W przypadku stwierdzenia braku podstaw do odstąpienia od umowy ze strony pozwanej i zaktualizowania się roszczenia odszkodowawczego powoda konieczna będzie jeszcze zbadanie, czy jego roszczenie zostało należycie dowiedzione. Co do zasady, odszkodowanie na gruncie Konwencji przewiduje pełną kompensację szkody (zob. M.J. Jaworski „Postać i zakres roszczenia odszkodowawczego w związku z naruszeniem umowy na gruncie art. 74 Konwencji Narodów Zjednoczonych o Międzynarodowej Sprzedaży towarów (CISG) - MoP 2010, nr 23 s 1272).
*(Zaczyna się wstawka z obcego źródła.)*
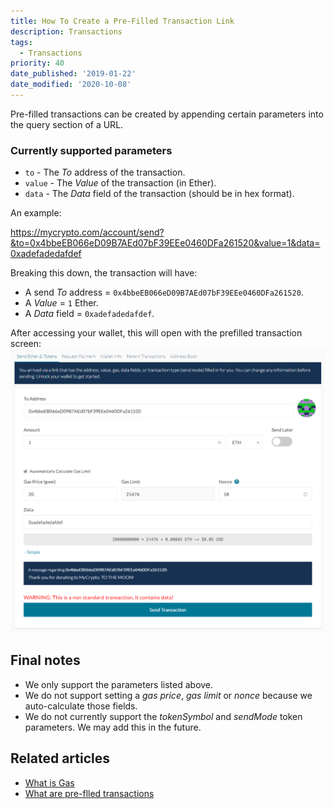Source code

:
 ```yaml
---
title: How To Create a Pre-Filled Transaction Link
description: Transactions
tags:
  - Transactions
priority: 40
date_published: '2019-01-22'
date_modified: '2020-10-08'
---
```


Pre-filled transactions can be created by appending certain parameters into the query section of a URL.

### Currently supported parameters

- `to` - The _To_ address of the transaction.
- `value` - The _Value_ of the transaction (in Ether).
- `data` - The _Data_ field of the transaction (should be in hex format).

An example:

<https://mycrypto.com/account/send?&to=0x4bbeEB066eD09B7AEd07bF39EEe0460DFa261520&value=1&data=0xadefadedafdef>

Breaking this down, the transaction will have:

- A send _To_ address = `0x4bbeEB066eD09B7AEd07bF39EEe0460DFa261520`.
- A _Value_ = `1` Ether.
- A _Data_ field = `0xadefadedafdef`.

After accessing your wallet, this will open with the prefilled transaction screen:
![Pre-Filled Transaction Screen](../../assets/shared/pre-filled-transaction-page.PNG)

## Final notes

- We only support the parameters listed above.
- We do not support setting a _gas price_, _gas limit_ or _nonce_ because we auto-calculate those fields.
- We do not currently support the _tokenSymbol_ and _sendMode_ token parameters. We may add this in the future.

## Related articles

- [What is Gas](/general-knowledge/ethereum-blockchain/what-is-gas)
- [What are pre-flled transactions](https://ethereum.stackexchange.com/questions/27909/how-to-prefill-fields-on-myetherwallet-with-given-receiver-address-amount-and)
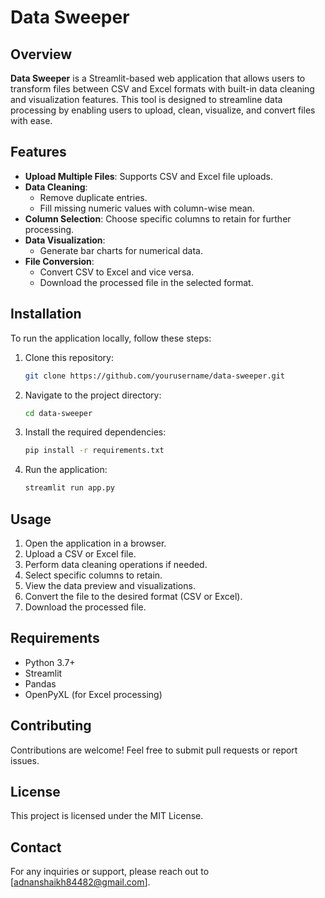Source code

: # Data Sweeper

## Overview
**Data Sweeper** is a Streamlit-based web application that allows users to transform files between CSV and Excel formats with built-in data cleaning and visualization features. This tool is designed to streamline data processing by enabling users to upload, clean, visualize, and convert files with ease.

## Features
- **Upload Multiple Files**: Supports CSV and Excel file uploads.
- **Data Cleaning**:
  - Remove duplicate entries.
  - Fill missing numeric values with column-wise mean.
- **Column Selection**: Choose specific columns to retain for further processing.
- **Data Visualization**:
  - Generate bar charts for numerical data.
- **File Conversion**:
  - Convert CSV to Excel and vice versa.
  - Download the processed file in the selected format.

## Installation
To run the application locally, follow these steps:

1. Clone this repository:
   ```sh
   git clone https://github.com/yourusername/data-sweeper.git
   ```
2. Navigate to the project directory:
   ```sh
   cd data-sweeper
   ```
3. Install the required dependencies:
   ```sh
   pip install -r requirements.txt
   ```
4. Run the application:
   ```sh
   streamlit run app.py
   ```

## Usage
1. Open the application in a browser.
2. Upload a CSV or Excel file.
3. Perform data cleaning operations if needed.
4. Select specific columns to retain.
5. View the data preview and visualizations.
6. Convert the file to the desired format (CSV or Excel).
7. Download the processed file.

## Requirements
- Python 3.7+
- Streamlit
- Pandas
- OpenPyXL (for Excel processing)

## Contributing
Contributions are welcome! Feel free to submit pull requests or report issues.

## License
This project is licensed under the MIT License.

## Contact
For any inquiries or support, please reach out to [adnanshaikh84482@gmail.com].

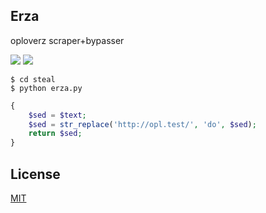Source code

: ## Erza  
oploverz scraper+bypasser  

![](https://img.shields.io/badge/codename-erza-lightgrey) ![](https://img.shields.io/github/last-commit/sinkaroid/erza)  

```  
$ cd steal
$ python erza.py
```  

```php
{
    $sed = $text;
    $sed = str_replace('http://opl.test/', 'do', $sed);
    return $sed; 
}
```  

## License
[MIT](https://choosealicense.com/licenses/mit/)
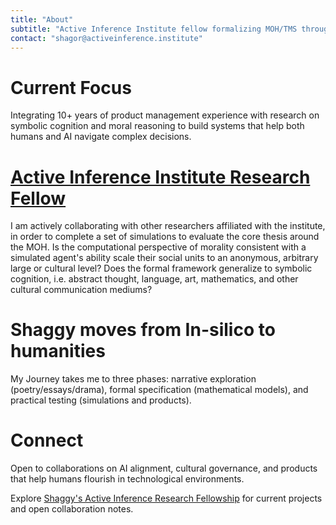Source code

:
 ```yaml
---
title: "About"
subtitle: "Active Inference Institute fellow formalizing MOH/TMS through theory and practice"
contact: "shagor@activeinference.institute"
---
```


# Current Focus

Integrating 10+ years of product management experience with research on symbolic cognition and moral reasoning to build systems that help both humans and AI navigate complex decisions.

# [Active Inference Institute Research Fellow](https://coda.io/d/AII_do5M5iYau8H/Myth-of-Objectivity_su3sqfj9#_luOFZrb-)
I am actively collaborating with other researchers affiliated with the institute, in order to complete a set of simulations to evaluate the core thesis around the MOH. Is the computational perspective of morality consistent with a simulated agent's ability scale their social units to an anonymous, arbitrary large or cultural level? Does the formal framework generalize to symbolic cognition, i.e. abstract thought, language, art, mathematics, and other cultural communication mediums? 
# Shaggy moves from In-silico to humanities
My Journey takes me to three phases: narrative exploration (poetry/essays/drama), formal specification (mathematical models), and practical testing (simulations and products).

# Connect

Open to collaborations on AI alignment, cultural governance, and products that help humans flourish in technological environments.

Explore [Shaggy's Active Inference Research Fellowship](https://coda.io/d/AII_do5M5iYau8H/Myth-of-Objectivity_su3sqfj9#_luOFZrb-) for current projects and open collaboration notes.
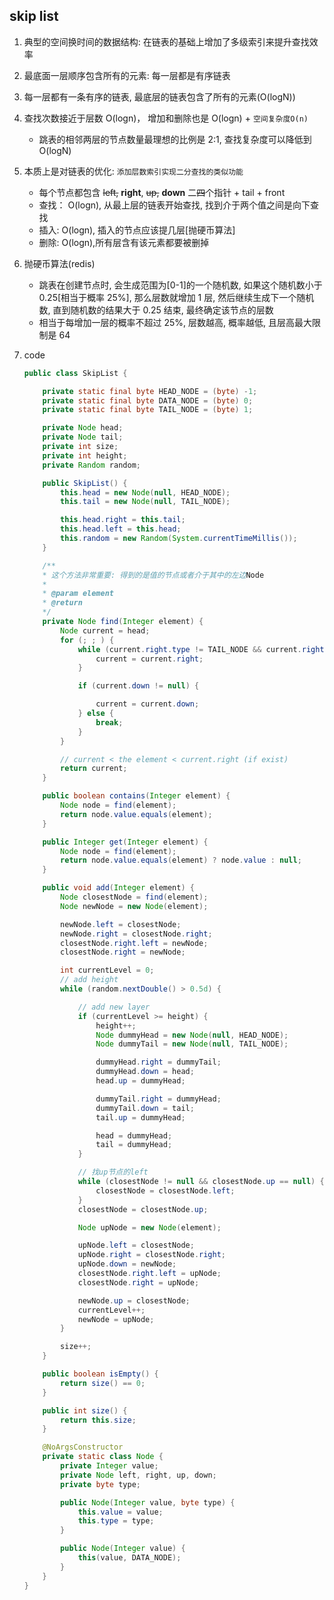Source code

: ## skip list

1. 典型的空间换时间的数据结构: 在链表的基础上增加了多级索引来提升查找效率
2. 最底面一层顺序包含所有的元素: 每一层都是有序链表
3. 每一层都有一条有序的链表, 最底层的链表包含了所有的元素(O(logN))
4. 查找次数接近于层数 O(logn)， 增加和删除也是 O(logn) + `空间复杂度O(n)`
   - 跳表的相邻两层的节点数量最理想的比例是 2:1, 查找复杂度可以降低到 O(logN)
5. 本质上是对链表的优化: `添加层数索引实现二分查找的类似功能`
   - 每个节点都包含 ~~left,~~ **right**, ~~up,~~ **down** 二~~四~~个指针 + tail + front
   - 查找： O(logn), 从最上层的链表开始查找, 找到介于两个值之间是向下查找
   - 插入: O(logn), 插入的节点应该提几层[抛硬币算法]
   - 删除: O(logn),所有层含有该元素都要被删掉
6. 抛硬币算法(redis)
   - 跳表在创建节点时, 会生成范围为[0-1]的一个随机数, 如果这个随机数小于 0.25[相当于概率 25%], 那么层数就增加 1 层, 然后继续生成下一个随机数, 直到随机数的结果大于 0.25 结束, 最终确定该节点的层数
   - 相当于每增加一层的概率不超过 25%, 层数越高, 概率越低, 且层高最大限制是 64
7. code

   ```java
   public class SkipList {

       private static final byte HEAD_NODE = (byte) -1;
       private static final byte DATA_NODE = (byte) 0;
       private static final byte TAIL_NODE = (byte) 1;

       private Node head;
       private Node tail;
       private int size;
       private int height;
       private Random random;

       public SkipList() {
           this.head = new Node(null, HEAD_NODE);
           this.tail = new Node(null, TAIL_NODE);

           this.head.right = this.tail;
           this.head.left = this.head;
           this.random = new Random(System.currentTimeMillis());
       }

       /**
       * 这个方法非常重要: 得到的是值的节点或者介于其中的左边Node
       *
       * @param element
       * @return
       */
       private Node find(Integer element) {
           Node current = head;
           for (; ; ) {
               while (current.right.type != TAIL_NODE && current.right.value <= element) {
                   current = current.right;
               }

               if (current.down != null) {

                   current = current.down;
               } else {
                   break;
               }
           }

           // current < the element < current.right (if exist)
           return current;
       }

       public boolean contains(Integer element) {
           Node node = find(element);
           return node.value.equals(element);
       }

       public Integer get(Integer element) {
           Node node = find(element);
           return node.value.equals(element) ? node.value : null;
       }

       public void add(Integer element) {
           Node closestNode = find(element);
           Node newNode = new Node(element);

           newNode.left = closestNode;
           newNode.right = closestNode.right;
           closestNode.right.left = newNode;
           closestNode.right = newNode;

           int currentLevel = 0;
           // add height
           while (random.nextDouble() > 0.5d) {

               // add new layer
               if (currentLevel >= height) {
                   height++;
                   Node dummyHead = new Node(null, HEAD_NODE);
                   Node dummyTail = new Node(null, TAIL_NODE);

                   dummyHead.right = dummyTail;
                   dummyHead.down = head;
                   head.up = dummyHead;

                   dummyTail.right = dummyHead;
                   dummyTail.down = tail;
                   tail.up = dummyHead;

                   head = dummyHead;
                   tail = dummyHead;
               }

               // 找up节点的left
               while (closestNode != null && closestNode.up == null) {
                   closestNode = closestNode.left;
               }
               closestNode = closestNode.up;

               Node upNode = new Node(element);

               upNode.left = closestNode;
               upNode.right = closestNode.right;
               upNode.down = newNode;
               closestNode.right.left = upNode;
               closestNode.right = upNode;

               newNode.up = closestNode;
               currentLevel++;
               newNode = upNode;
           }

           size++;
       }

       public boolean isEmpty() {
           return size() == 0;
       }

       public int size() {
           return this.size;
       }

       @NoArgsConstructor
       private static class Node {
           private Integer value;
           private Node left, right, up, down;
           private byte type;

           public Node(Integer value, byte type) {
               this.value = value;
               this.type = type;
           }

           public Node(Integer value) {
               this(value, DATA_NODE);
           }
       }
   }
   ```
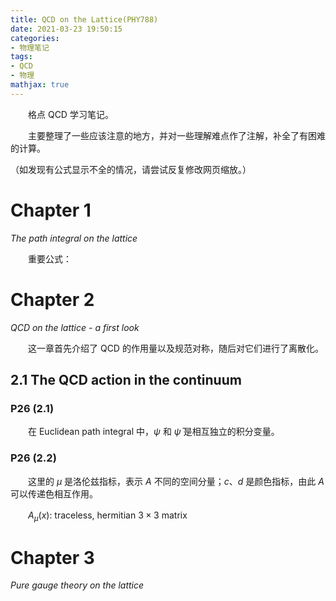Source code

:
```yaml
---
title: QCD on the Lattice(PHY788)
date: 2021-03-23 19:50:15
categories: 
- 物理笔记
tags: 
- QCD
- 物理
mathjax: true
---
```


　　格点 QCD 学习笔记。

　　主要整理了一些应该注意的地方，并对一些理解难点作了注解，补全了有困难的计算。

（如发现有公式显示不全的情况，请尝试反复修改网页缩放。）

<!--more-->

# Chapter 1

*The path integral on the lattice*

　　重要公式：



# Chapter 2

*QCD on the lattice - a first look*

　　这一章首先介绍了 QCD 的作用量以及规范对称，随后对它们进行了离散化。

## 2.1 The QCD action in the continuum

### P26 (2.1)

　　在 Euclidean path integral 中，$\psi$ 和 $\bar\psi$ 是相互独立的积分变量。

### P26 (2.2)

　　这里的 $\mu$ 是洛伦兹指标，表示 $A$ 不同的空间分量；$c$、$d$ 是颜色指标，由此 $A$ 可以传递色相互作用。

　　$A_\mu(x)$: traceless, hermitian $3 \times 3$ matrix



# Chapter 3

*Pure gauge theory on the lattice*



　　



　　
Oceny jednak wymaga, czy zaprezentowane przez powoda wyliczenie (k.165) ma oparcie w zyskach spodziewanych ze współpracy z jego dalszym kontrahentem, zwłaszcza że już w odpowiedzi na pozew pozwany wskazywał, że powód uprzednio, tj. w piśmie z 29.03.2011 roku swą szkodę szacował na znacząco niższym poziomie.
Kierując się potrzebą poczynienia ustaleń w kwestiach wyżej wymienionych i dostrzegając konieczność odniesienia się przez Sąd I instancji do tego, co było przedmiotem sprawy, Sąd Apelacyjny orzekł jak w sentencji na podstawie art. 386 § 4 k.p.c.